The gameplay in Blues and Bullets is very similar to the Telltale games of the same genre, but not quite as polished. For those that haven't played any Telltale games, you basically just walk around and click on the icons in the environment to interact with them which sometimes causes scenes to play out. I found the controls to be a bit stiff but still very playable. The game starts off rather slow but does pick up the pace thanks to the introduction of some varying gameplay such as a gunfight scene and a full on crime scene investigation. The inclusion of a crime scene investigation was something I really enjoyed. It involved searching the environment for clues, then using those clues to piece together exactly what may have happened. It was a really cool gameplay mechanic and I hope to see it in future Blues and Bullets episodes.
The voice cast I found to be very hit and miss in the game. Doug Cockle does a good job for the most part as Eliot Ness, while the rest of the cast didn't do much to impress me. Some of the nonessential characters' dialogue is laughably bad as well. It's hard to be totally bought into the story when the dialogue and delivery doesn’t sound believable. Hopefully this will improve in later episodes as you get more invested in the characters.
What really separates Blues and Bullets from the competition is the visual style. The game is presented in black and white with splashes of red on appropriate items. I would compare it to the film Sin City with more of a noir feel. As I continued through the episode the visuals and presentation continued to impress me and I’m glad the developer went with something different to separate themselves from the rest of the pack.

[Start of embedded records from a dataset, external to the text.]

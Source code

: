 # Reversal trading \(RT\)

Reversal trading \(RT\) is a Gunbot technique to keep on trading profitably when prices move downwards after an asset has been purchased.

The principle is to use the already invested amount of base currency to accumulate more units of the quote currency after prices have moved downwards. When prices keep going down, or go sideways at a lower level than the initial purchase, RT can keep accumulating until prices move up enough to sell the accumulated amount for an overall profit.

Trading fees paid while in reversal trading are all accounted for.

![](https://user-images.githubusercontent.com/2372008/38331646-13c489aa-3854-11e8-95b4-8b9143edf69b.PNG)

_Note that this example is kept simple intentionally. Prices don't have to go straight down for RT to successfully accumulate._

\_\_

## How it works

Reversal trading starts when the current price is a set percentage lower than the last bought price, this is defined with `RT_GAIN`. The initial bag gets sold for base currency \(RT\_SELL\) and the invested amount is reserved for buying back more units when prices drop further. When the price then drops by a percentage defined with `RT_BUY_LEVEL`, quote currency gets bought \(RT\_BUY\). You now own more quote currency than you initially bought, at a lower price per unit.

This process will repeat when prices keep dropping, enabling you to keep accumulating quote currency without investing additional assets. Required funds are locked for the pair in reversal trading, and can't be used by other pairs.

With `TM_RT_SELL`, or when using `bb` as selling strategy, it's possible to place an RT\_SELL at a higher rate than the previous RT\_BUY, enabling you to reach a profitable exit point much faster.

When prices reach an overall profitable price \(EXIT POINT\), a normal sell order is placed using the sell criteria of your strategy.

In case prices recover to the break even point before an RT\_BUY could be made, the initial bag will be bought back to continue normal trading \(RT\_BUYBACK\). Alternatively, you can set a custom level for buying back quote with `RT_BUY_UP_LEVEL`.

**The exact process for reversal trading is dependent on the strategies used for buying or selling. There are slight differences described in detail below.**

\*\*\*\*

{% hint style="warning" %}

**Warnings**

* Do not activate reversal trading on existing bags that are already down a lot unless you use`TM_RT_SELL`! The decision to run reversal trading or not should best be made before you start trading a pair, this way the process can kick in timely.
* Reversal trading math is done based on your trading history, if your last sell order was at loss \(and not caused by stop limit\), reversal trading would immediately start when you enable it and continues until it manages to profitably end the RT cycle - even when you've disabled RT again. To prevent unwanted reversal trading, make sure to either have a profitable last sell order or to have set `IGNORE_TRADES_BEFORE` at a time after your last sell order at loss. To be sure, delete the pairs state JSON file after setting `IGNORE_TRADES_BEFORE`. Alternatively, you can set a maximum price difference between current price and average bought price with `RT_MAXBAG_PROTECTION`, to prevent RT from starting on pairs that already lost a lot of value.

The first episode of Blues and Bullets is available for $4.99 and took me a little bit more than an hour and a half to complete. Overall the story hooked me, and while the gameplay wasn’t too impressive, the visuals and presentation helped push me through the beginning of this unique story. I do have a soft spot for the film The Untouchables so I might be a bit biased, but I would recommend this game for fans of the episodic adventure genre. It’s not as polished as a Telltale game but the story is unique and I’m intrigued to see where it will go in episode 2.